Issue: When the application is configured to bind to port 5000 through Docker’s bridge network, we see that all 20 containers (replicas) in the Docker Service are processing data with 100% CPU each. Then, after some arbitrary time (15-30 seconds usually), the containers CPU drops to 1% and the bandwidth observed on the bridge interface is a steady 10-11Mbps. Finally, after perhaps 45-75 seconds, the containers receive more data at a fast rate and are processing at 100% again for another 15-30 seconds. This cycle repeats over and over forever (45-75 seconds of fast, unrestricted bandwidth, then 15-30 seconds of 10-11Mbps bandwidth)
Case: When the application is configured to bind to port 5000 through the host network, we see that the 1 container in the Docker Service is processing data with 100% CPU each.

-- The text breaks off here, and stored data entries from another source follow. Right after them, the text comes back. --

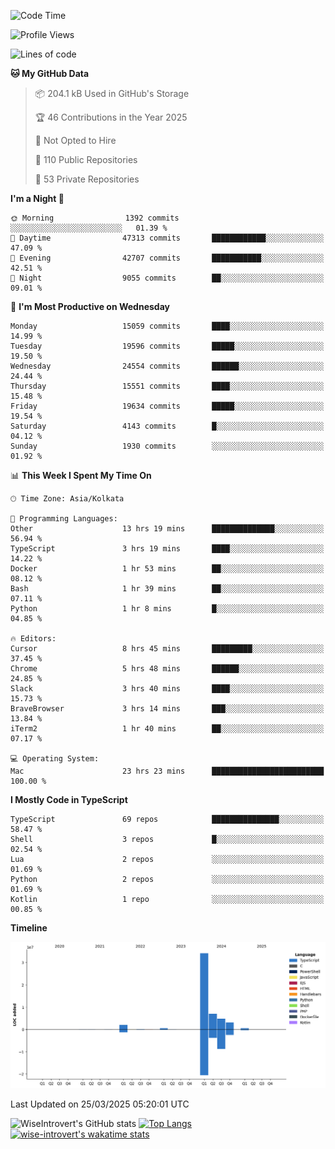 <!--START_SECTION:waka-->
![Code Time](http://img.shields.io/badge/Code%20Time-2%2C289%20hrs%2017%20mins-blue)

![Profile Views](http://img.shields.io/badge/Profile%20Views-0-blue)

![Lines of code](https://img.shields.io/badge/From%20Hello%20World%20I%27ve%20Written-52.8%20million%20lines%20of%20code-blue)

**🐱 My GitHub Data** 

> 📦 204.1 kB Used in GitHub's Storage 
 > 
> 🏆 46 Contributions in the Year 2025
 > 
> 🚫 Not Opted to Hire
 > 
> 📜 110 Public Repositories 
 > 
> 🔑 53 Private Repositories 
 > 
**I'm a Night 🦉** 

```text
🌞 Morning                1392 commits        ░░░░░░░░░░░░░░░░░░░░░░░░░   01.39 % 
🌆 Daytime                47313 commits       ████████████░░░░░░░░░░░░░   47.09 % 
🌃 Evening                42707 commits       ███████████░░░░░░░░░░░░░░   42.51 % 
🌙 Night                  9055 commits        ██░░░░░░░░░░░░░░░░░░░░░░░   09.01 % 
```
📅 **I'm Most Productive on Wednesday** 

```text
Monday                   15059 commits       ████░░░░░░░░░░░░░░░░░░░░░   14.99 % 
Tuesday                  19596 commits       █████░░░░░░░░░░░░░░░░░░░░   19.50 % 
Wednesday                24554 commits       ██████░░░░░░░░░░░░░░░░░░░   24.44 % 
Thursday                 15551 commits       ████░░░░░░░░░░░░░░░░░░░░░   15.48 % 
Friday                   19634 commits       █████░░░░░░░░░░░░░░░░░░░░   19.54 % 
Saturday                 4143 commits        █░░░░░░░░░░░░░░░░░░░░░░░░   04.12 % 
Sunday                   1930 commits        ░░░░░░░░░░░░░░░░░░░░░░░░░   01.92 % 
```


📊 **This Week I Spent My Time On** 

```text
🕑︎ Time Zone: Asia/Kolkata

💬 Programming Languages: 
Other                    13 hrs 19 mins      ██████████████░░░░░░░░░░░   56.94 % 
TypeScript               3 hrs 19 mins       ████░░░░░░░░░░░░░░░░░░░░░   14.22 % 
Docker                   1 hr 53 mins        ██░░░░░░░░░░░░░░░░░░░░░░░   08.12 % 
Bash                     1 hr 39 mins        ██░░░░░░░░░░░░░░░░░░░░░░░   07.11 % 
Python                   1 hr 8 mins         █░░░░░░░░░░░░░░░░░░░░░░░░   04.85 % 

🔥 Editors: 
Cursor                   8 hrs 45 mins       █████████░░░░░░░░░░░░░░░░   37.45 % 
Chrome                   5 hrs 48 mins       ██████░░░░░░░░░░░░░░░░░░░   24.85 % 
Slack                    3 hrs 40 mins       ████░░░░░░░░░░░░░░░░░░░░░   15.73 % 
BraveBrowser             3 hrs 14 mins       ███░░░░░░░░░░░░░░░░░░░░░░   13.84 % 
iTerm2                   1 hr 40 mins        ██░░░░░░░░░░░░░░░░░░░░░░░   07.17 % 

💻 Operating System: 
Mac                      23 hrs 23 mins      █████████████████████████   100.00 % 
```

**I Mostly Code in TypeScript** 

```text
TypeScript               69 repos            ███████████████░░░░░░░░░░   58.47 % 
Shell                    3 repos             █░░░░░░░░░░░░░░░░░░░░░░░░   02.54 % 
Lua                      2 repos             ░░░░░░░░░░░░░░░░░░░░░░░░░   01.69 % 
Python                   2 repos             ░░░░░░░░░░░░░░░░░░░░░░░░░   01.69 % 
Kotlin                   1 repo              ░░░░░░░░░░░░░░░░░░░░░░░░░   00.85 % 
```



**Timeline**

![Lines of Code chart](https://raw.githubusercontent.com/wise-introvert/wise-introvert/master/assets/bar_graph.png)


 Last Updated on 25/03/2025 05:20:01 UTC
<!--END_SECTION:waka-->

![WiseIntrovert's GitHub stats](https://github-readme-stats.vercel.app/api?username=wise-introvert&count_private=true&show_icons=true)
[![Top Langs](https://github-readme-stats.vercel.app/api/top-langs/?username=wise-introvert&langs_count=10)](https://github.com/anuraghazra/github-readme-stats)
[![wise-introvert's wakatime stats](https://github-readme-stats.vercel.app/api/wakatime?username=wiseintrovert)](https://github.com/anuraghazra/github-readme-stats)
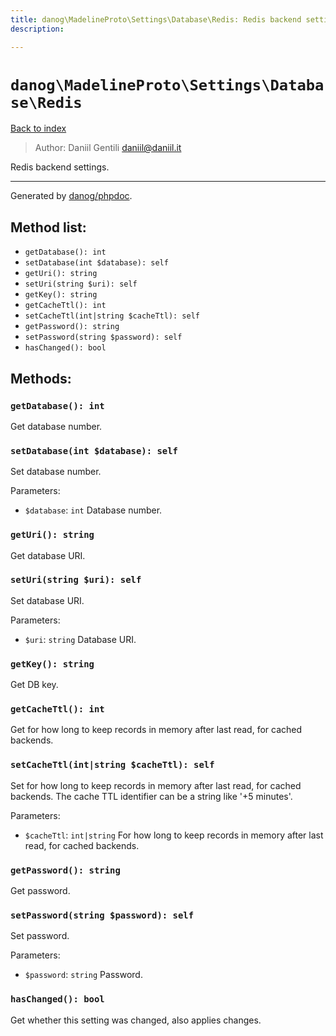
 ```yaml
---
title: danog\MadelineProto\Settings\Database\Redis: Redis backend settings.
description: 

---
```

# `danog\MadelineProto\Settings\Database\Redis`
[Back to index](../../../../index.md)

> Author: Daniil Gentili <daniil@daniil.it>  
  

Redis backend settings.  




---
Generated by [danog/phpdoc](https://phpdoc.daniil.it).  
## Method list:
* `getDatabase(): int`
* `setDatabase(int $database): self`
* `getUri(): string`
* `setUri(string $uri): self`
* `getKey(): string`
* `getCacheTtl(): int`
* `setCacheTtl(int|string $cacheTtl): self`
* `getPassword(): string`
* `setPassword(string $password): self`
* `hasChanged(): bool`

## Methods:
### `getDatabase(): int`

Get database number.



### `setDatabase(int $database): self`

Set database number.


Parameters:
* `$database`: `int` Database number.  



### `getUri(): string`

Get database URI.



### `setUri(string $uri): self`

Set database URI.


Parameters:
* `$uri`: `string` Database URI.  



### `getKey(): string`

Get DB key.



### `getCacheTtl(): int`

Get for how long to keep records in memory after last read, for cached backends.



### `setCacheTtl(int|string $cacheTtl): self`

Set for how long to keep records in memory after last read, for cached backends.
The cache TTL identifier can be a string like '+5 minutes'.

Parameters:
* `$cacheTtl`: `int|string` For how long to keep records in memory after last read, for cached backends.  



### `getPassword(): string`

Get password.



### `setPassword(string $password): self`

Set password.


Parameters:
* `$password`: `string` Password.  



### `hasChanged(): bool`

Get whether this setting was changed, also applies changes.



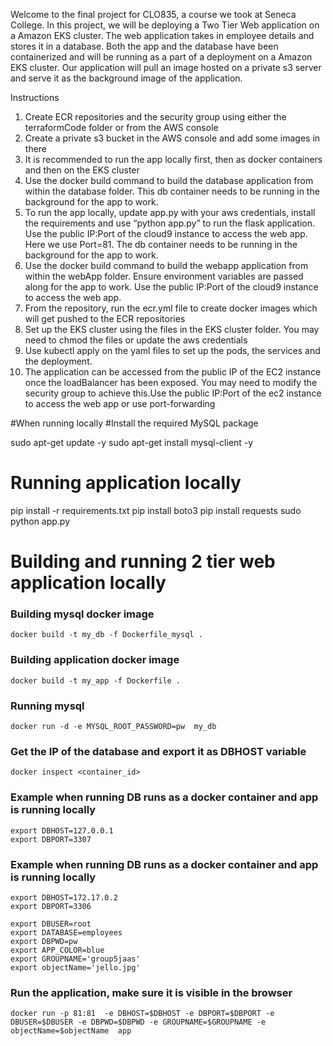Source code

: Welcome to the final project for CLO835, a course we took at Seneca College. In this project, we will be deploying a Two Tier Web application on a Amazon EKS cluster.
The web application takes in employee details and stores it in a database. 
Both the app and the database have been containerized and will be running as a part of a deployment on a Amazon EKS cluster.
Our application will pull an image hosted on a private s3 server and serve it as the background image of the application. 

Instructions
1.	Create ECR repositories and the security group using either the terraformCode folder or from the AWS console
2.	Create a private s3 bucket in the AWS console and add some images in there
3.	It is recommended to run the app locally first, then as docker containers and then on the EKS cluster
4.	Use the docker build command to build the database application from within the database folder. This db container needs to be running in the background for the app to work.
5.	To run the app locally, update app.py with your aws credentials, install the requirements and use “python app.py” to run the flask application. Use the public IP:Port of the cloud9 instance to access the web app. Here we use Port=81. The db container needs to be running in the background for the app to work.
6.	Use the docker build command to build the webapp application from within the webApp folder. Ensure environment variables are passed along for the app to work. Use the public IP:Port of the cloud9 instance to access the web app.
7.	From the repository, run the ecr.yml file to create docker images which will get pushed to the ECR repositories
8.	Set up the EKS cluster using the files in the EKS cluster folder. You may need to chmod the files or update the aws credentials
9.	Use kubectl apply on the yaml files to set up the pods, the services and the deployment. 
10.	The application can be accessed from the public IP of the EC2 instance once the loadBalancer has been exposed. You may need to modify the security group to achieve this.Use the public IP:Port of the ec2 instance to access the web app or use port-forwarding

#When running locally
#Install the required MySQL package

sudo apt-get update -y
sudo apt-get install mysql-client -y

# Running application locally
pip install -r requirements.txt
pip install boto3
pip install requests
sudo python app.py

# Building and running 2 tier web application locally
### Building mysql docker image 
```docker build -t my_db -f Dockerfile_mysql . ```

### Building application docker image 
```docker build -t my_app -f Dockerfile . ```

### Running mysql
```docker run -d -e MYSQL_ROOT_PASSWORD=pw  my_db```


### Get the IP of the database and export it as DBHOST variable
```docker inspect <container_id>```


### Example when running DB runs as a docker container and app is running locally
```
export DBHOST=127.0.0.1
export DBPORT=3307
```
### Example when running DB runs as a docker container and app is running locally
```
export DBHOST=172.17.0.2
export DBPORT=3306
```
```
export DBUSER=root
export DATABASE=employees
export DBPWD=pw
export APP_COLOR=blue
export GROUPNAME='group5jaas'
export objectName='jello.jpg'
```
### Run the application, make sure it is visible in the browser
``` docker run -p 81:81  -e DBHOST=$DBHOST -e DBPORT=$DBPORT -e  DBUSER=$DBUSER -e DBPWD=$DBPWD -e GROUPNAME=$GROUPNAME -e objectName=$objectName  app ```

Throughout the entire lifecycle, the container continues receiving and processing data at 100%
Summary: The application receives data at an unrestricted rate when attached to the host network, but when attached to a bridge network, the data appears to be unrestricted for 15-30 seconds, then reduces to 10-11Mbps for 45-75 seconds, then the cycle repeats
Note: The script being run to hit the application is running locally on the Docker server, pointing to http://localhost:5000
Docker Version 19.03.8
Note: This application is running in an internet-restricted environment. Upgrades to any software version is a difficult process and cannot be considered unless absolutely necessary to fix the issue. Upgrades to software for the reason of “Just upgrade to the latest and see what happens” is not possible.
What could be limited high performance traffic on Docker networks in a way where it would be fast, then slow, then fast, etc, etc?